The exhibit includes painting, video, sculpture, and more. You can still explore the show – it runs through to June 23rd.

Hamilton's Green Cottage
Hamilton’s Green Cottage

From there, I ventured downtown to a spot I had been wanting to see – Hamilton’s Green Cottage at 56 Ferrie Street West. An interesting tidbit I learned – the street is named after Colin Campbell Ferrie, born in Scotland, who became Hamilton’s first mayor in 1847. The neighbourhood is so cute and picturesque.
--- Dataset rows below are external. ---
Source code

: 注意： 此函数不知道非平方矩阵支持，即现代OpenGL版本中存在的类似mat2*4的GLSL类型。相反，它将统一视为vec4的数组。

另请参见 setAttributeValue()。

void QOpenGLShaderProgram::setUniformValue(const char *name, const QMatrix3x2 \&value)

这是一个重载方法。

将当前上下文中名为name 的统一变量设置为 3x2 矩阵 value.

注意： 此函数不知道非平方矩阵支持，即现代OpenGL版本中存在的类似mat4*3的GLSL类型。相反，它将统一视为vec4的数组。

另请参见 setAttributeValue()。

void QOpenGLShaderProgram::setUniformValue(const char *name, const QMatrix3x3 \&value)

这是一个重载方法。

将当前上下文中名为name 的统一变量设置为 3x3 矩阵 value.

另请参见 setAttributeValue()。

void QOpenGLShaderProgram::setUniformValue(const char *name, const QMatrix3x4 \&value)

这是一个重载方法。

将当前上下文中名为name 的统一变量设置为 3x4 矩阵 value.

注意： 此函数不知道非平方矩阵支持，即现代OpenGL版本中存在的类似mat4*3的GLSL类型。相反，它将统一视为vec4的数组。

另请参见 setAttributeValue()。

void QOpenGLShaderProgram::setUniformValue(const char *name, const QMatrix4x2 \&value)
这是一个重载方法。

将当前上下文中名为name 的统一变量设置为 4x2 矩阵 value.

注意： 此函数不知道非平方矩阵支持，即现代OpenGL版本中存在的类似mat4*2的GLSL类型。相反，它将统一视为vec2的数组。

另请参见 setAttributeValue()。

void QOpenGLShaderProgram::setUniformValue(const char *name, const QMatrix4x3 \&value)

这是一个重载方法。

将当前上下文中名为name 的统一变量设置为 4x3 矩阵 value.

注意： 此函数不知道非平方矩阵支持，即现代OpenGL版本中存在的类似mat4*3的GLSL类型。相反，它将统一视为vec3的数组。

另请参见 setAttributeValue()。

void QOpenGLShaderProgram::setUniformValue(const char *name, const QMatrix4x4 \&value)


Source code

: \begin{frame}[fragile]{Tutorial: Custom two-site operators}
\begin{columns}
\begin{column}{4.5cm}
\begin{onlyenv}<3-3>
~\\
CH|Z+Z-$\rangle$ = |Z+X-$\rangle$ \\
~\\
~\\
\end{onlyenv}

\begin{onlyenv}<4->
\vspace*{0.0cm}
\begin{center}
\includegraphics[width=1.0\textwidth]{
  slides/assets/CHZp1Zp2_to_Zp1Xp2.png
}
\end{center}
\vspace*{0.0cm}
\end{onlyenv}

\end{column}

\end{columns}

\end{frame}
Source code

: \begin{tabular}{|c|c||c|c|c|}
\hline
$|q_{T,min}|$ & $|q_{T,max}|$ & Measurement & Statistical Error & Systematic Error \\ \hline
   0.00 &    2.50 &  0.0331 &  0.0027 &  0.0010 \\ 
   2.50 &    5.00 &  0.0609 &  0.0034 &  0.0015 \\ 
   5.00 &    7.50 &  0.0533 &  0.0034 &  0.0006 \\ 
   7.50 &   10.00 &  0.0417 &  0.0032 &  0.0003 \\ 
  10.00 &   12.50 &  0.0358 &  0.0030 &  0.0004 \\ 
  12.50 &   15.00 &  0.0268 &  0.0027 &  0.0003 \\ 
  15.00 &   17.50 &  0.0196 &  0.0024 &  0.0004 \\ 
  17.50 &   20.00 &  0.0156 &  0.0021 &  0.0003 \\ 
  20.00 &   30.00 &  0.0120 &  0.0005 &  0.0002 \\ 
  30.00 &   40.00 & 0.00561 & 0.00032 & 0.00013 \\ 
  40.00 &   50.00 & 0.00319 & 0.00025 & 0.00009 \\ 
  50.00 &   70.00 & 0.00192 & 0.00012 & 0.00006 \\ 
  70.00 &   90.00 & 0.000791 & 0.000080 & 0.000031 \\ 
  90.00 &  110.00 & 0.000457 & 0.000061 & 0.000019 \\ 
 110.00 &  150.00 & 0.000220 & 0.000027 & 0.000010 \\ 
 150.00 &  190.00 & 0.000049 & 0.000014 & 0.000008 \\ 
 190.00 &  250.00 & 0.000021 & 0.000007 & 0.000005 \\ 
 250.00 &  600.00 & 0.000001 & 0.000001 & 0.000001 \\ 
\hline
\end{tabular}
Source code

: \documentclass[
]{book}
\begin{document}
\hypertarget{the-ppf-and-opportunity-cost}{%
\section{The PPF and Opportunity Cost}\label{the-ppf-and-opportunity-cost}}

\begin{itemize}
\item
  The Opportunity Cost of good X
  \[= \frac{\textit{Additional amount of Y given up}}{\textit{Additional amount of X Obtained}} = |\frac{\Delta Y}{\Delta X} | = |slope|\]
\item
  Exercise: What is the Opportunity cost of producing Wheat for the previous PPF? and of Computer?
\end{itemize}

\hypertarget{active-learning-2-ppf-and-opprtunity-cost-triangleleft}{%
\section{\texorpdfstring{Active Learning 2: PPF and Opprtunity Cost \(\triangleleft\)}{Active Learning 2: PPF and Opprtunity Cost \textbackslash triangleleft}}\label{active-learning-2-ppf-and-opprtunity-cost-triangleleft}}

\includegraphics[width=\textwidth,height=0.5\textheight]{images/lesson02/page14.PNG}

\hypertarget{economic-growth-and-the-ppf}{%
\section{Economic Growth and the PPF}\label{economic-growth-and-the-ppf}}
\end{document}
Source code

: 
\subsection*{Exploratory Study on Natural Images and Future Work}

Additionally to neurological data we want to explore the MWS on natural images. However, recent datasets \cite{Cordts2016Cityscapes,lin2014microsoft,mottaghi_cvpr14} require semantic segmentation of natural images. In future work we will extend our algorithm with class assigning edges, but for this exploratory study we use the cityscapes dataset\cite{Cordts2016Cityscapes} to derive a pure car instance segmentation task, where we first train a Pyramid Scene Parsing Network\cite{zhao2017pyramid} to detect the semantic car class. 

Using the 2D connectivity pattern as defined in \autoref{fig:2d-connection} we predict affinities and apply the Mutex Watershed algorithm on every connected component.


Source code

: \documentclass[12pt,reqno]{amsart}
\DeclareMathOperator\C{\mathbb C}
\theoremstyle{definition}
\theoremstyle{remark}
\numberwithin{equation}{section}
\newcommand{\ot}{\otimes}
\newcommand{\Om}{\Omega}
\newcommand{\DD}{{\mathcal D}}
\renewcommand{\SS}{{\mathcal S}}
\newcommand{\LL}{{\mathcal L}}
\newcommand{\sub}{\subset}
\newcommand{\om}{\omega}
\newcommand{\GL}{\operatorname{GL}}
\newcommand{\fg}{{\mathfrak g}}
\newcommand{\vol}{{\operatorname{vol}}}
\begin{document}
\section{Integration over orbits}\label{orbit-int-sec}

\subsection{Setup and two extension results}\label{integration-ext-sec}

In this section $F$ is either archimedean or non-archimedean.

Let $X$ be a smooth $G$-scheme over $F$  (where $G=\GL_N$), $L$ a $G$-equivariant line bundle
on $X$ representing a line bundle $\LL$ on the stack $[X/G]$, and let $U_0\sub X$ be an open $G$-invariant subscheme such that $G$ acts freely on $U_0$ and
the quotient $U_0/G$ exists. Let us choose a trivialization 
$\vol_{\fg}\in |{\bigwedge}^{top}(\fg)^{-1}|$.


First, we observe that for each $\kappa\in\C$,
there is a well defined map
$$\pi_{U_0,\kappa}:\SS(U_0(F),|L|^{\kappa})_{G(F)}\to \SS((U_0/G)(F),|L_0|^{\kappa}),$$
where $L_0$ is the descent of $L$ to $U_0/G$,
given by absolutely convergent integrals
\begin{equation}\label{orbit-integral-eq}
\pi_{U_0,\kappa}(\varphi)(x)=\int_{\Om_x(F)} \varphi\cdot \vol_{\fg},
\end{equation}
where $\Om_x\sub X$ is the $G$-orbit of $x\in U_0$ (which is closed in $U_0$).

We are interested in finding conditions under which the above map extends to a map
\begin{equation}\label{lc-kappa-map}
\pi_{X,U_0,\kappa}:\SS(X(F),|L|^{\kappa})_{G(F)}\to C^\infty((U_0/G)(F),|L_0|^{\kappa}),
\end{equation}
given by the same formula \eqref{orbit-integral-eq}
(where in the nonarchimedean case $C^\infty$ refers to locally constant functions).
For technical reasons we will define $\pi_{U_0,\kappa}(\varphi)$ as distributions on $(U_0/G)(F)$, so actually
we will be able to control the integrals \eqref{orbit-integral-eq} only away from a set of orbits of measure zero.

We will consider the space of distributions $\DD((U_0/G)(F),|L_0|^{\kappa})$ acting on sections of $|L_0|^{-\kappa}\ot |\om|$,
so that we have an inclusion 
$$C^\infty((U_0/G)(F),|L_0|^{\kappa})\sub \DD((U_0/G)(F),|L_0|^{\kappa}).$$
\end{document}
The cottage, owned by Peter Ormond, once housed Hamilton shipbuilders in 1885. The site is now an example of environmental and sustainable initiatives, with its garden and outer insulation, among other things.

Hamilton's Green Cottage
Hamilton’s Green Cottage

Inside, I couldn’t get over all of the little details and marveled over everything, like the typewriter, bookshelves, stained glass, mirrors, and knick-knacks everywhere, even little vintage arrows. There was a wooden chest with a sign that read, “Do not look in the box on the table” and when I inevitably did, another note read, “A gift for you to carry… please take one.” Picking up a piece of paper at random, I unfolded it to find the message “Believe.” I’ve still got it, pinned up on my board with all my I Heart Hamilton ideas.

Hamilton's Green Cottage
Hamilton’s Green Cottage

There was a white door that you were invited to leave your mark on, so I of course had to leave my Hamilton love. Many of the sites during Doors Open had guestbooks to sign, which was a nice touch.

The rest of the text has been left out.